Languages (*For language details see Tandwa block#Language and religion)
- • Official: Hindi, Urdu
- Time zone: UTC+5:30 (IST)
- PIN: 825321
- Telephone/ STD code: 06551
- Vehicle registration: JH 13
- Lok Sabha constituency: Chatra
- Vidhan Sabha constituency: Simaria
- Website: chatra.nic.in

= Tandwa =

Village in Chatra district (Jharkhand), India

Tandwa is a village in the Tandwa CD block in the Simaria subdivision of the Chatra district in the Indian state of Jharkhand.

==Geography==

===Location===
Tandwa is located at .

===Area overview===
The map alongside shows that the forests (mark the light shading), covering around 60% of Chatra district, are evenly spread across the district. It is a plateau area with an elevation of about 450 m above mean sea level. Efforts are on to get the first unit of the NTPC Limited’s North Karanpura Thermal Power Station (3x660 MW), ready in 2021.North Karanpura Coalfield of Central Coalfields Limited, spread over 1230 km2 in the southern part of the district, with spill over to neighbouring districts, and having coal reserves of 14 billion tonnes is among the biggest in India. The map provides links to three CCL operational areas.
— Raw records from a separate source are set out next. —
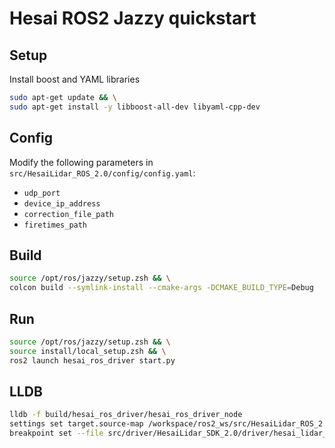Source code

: # Hesai ROS2 Jazzy quickstart

## Setup

Install boost and YAML libraries
```sh
sudo apt-get update && \
sudo apt-get install -y libboost-all-dev libyaml-cpp-dev
```

## Config

Modify the following parameters in `src/HesaiLidar_ROS_2.0/config/config.yaml`:
- `udp_port`
- `device_ip_address`
- `correction_file_path`
- `firetimes_path`

## Build

```sh
source /opt/ros/jazzy/setup.zsh && \
colcon build --symlink-install --cmake-args -DCMAKE_BUILD_TYPE=Debug
```

## Run

```sh
source /opt/ros/jazzy/setup.zsh && \
source install/local_setup.zsh && \
ros2 launch hesai_ros_driver start.py
```

## LLDB

```sh
lldb -f build/hesai_ros_driver/hesai_ros_driver_node
settings set target.source-map /workspace/ros2_ws/src/HesaiLidar_ROS_2.0 /workspace/ros2_ws/build/hesai_ros_driver/src/driver/HesaiLidar_SDK_2.0
breakpoint set --file src/driver/HesaiLidar_SDK_2.0/driver/hesai_lidar_sdk.hpp --line 171
```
Note: The map alongside presents some of the notable locations in the district. All places marked in the map are linked in the larger full screen map.

==Demographics==
According to the 2011 Census of India, Tandwa (location code 349450) had a total population of 6,475 of which 3,438 (53%) were males and 3,037 (47%) were females. Population in the age range 0–6 years was 1,081. The total number of literate persons in Tandwa was 3,948 (73.19% of the population over 6 years).

==Civic administration==
===Police station===
Tandwa police station serves Tandwa CD block.

=== CD block HQ===
Headquarters of Tandwa CD block is at Tandwa village.

==Economy==
===North Karanpura Thermal Power Station===
NTPC Limited is constructing the 3 X 660 MW North Karanpura Thermal Power Station at Tandwa at an appraised current (2015) estimated cost of ₹ 14,366.58 crore. Efforts are on to get the first unit of the North Karanpura Thermal Power Station ready in 2021.

===Coal mining===
The North Karanpura Coalfield is spread across parts of Ranchi, Hazaribagh, Chatra and Latehar districts of Jharkhand covering an area of 1,230 km^{2}. This coalfield in the upper reaches of the Damodar Valley, has reserves of around 14 billion tonnes of coal, very little of which has been exploited. Karkatta, KD Hesalong, Manki, Churi, Bachara UG, Bachara OC, and Dakara are long established collieries south of the Damodar. North of the Damodar lies comparatively new major mines such as Piparwar Mine and Ashoka Project. 23 mines are planned in the northern sector. Those in an advanced stage of planning are: Dhadu, Purnadih, Magadh, and Amrapali. This happens to be the largest mining sector of Central Coalfields Limited.

Future mega projects in the area include: Magadh opencast project expansion with nominal capacity of 51 million tonnes per year and peak capacity of 70 million tonnes per year, Amrapali OCP expansion with nominal capacity 25 MTY and peak capacity of 35 MTY, Sanghamitra OCP with nominal capacity of 20 MTY and peak capacity of 27 MTY, and Chandragupta OCP with nominal capacity of 15 MTY and peak capacity of 20 MTY.

==Education==
Vananchal College was established at Tandwa in 1985. It is affiliated with the Vinoba Bhave University.

==Transport==
State Highway 7 (Hazaribagh-Tandwa-Tangar Road) passes through Tandwa.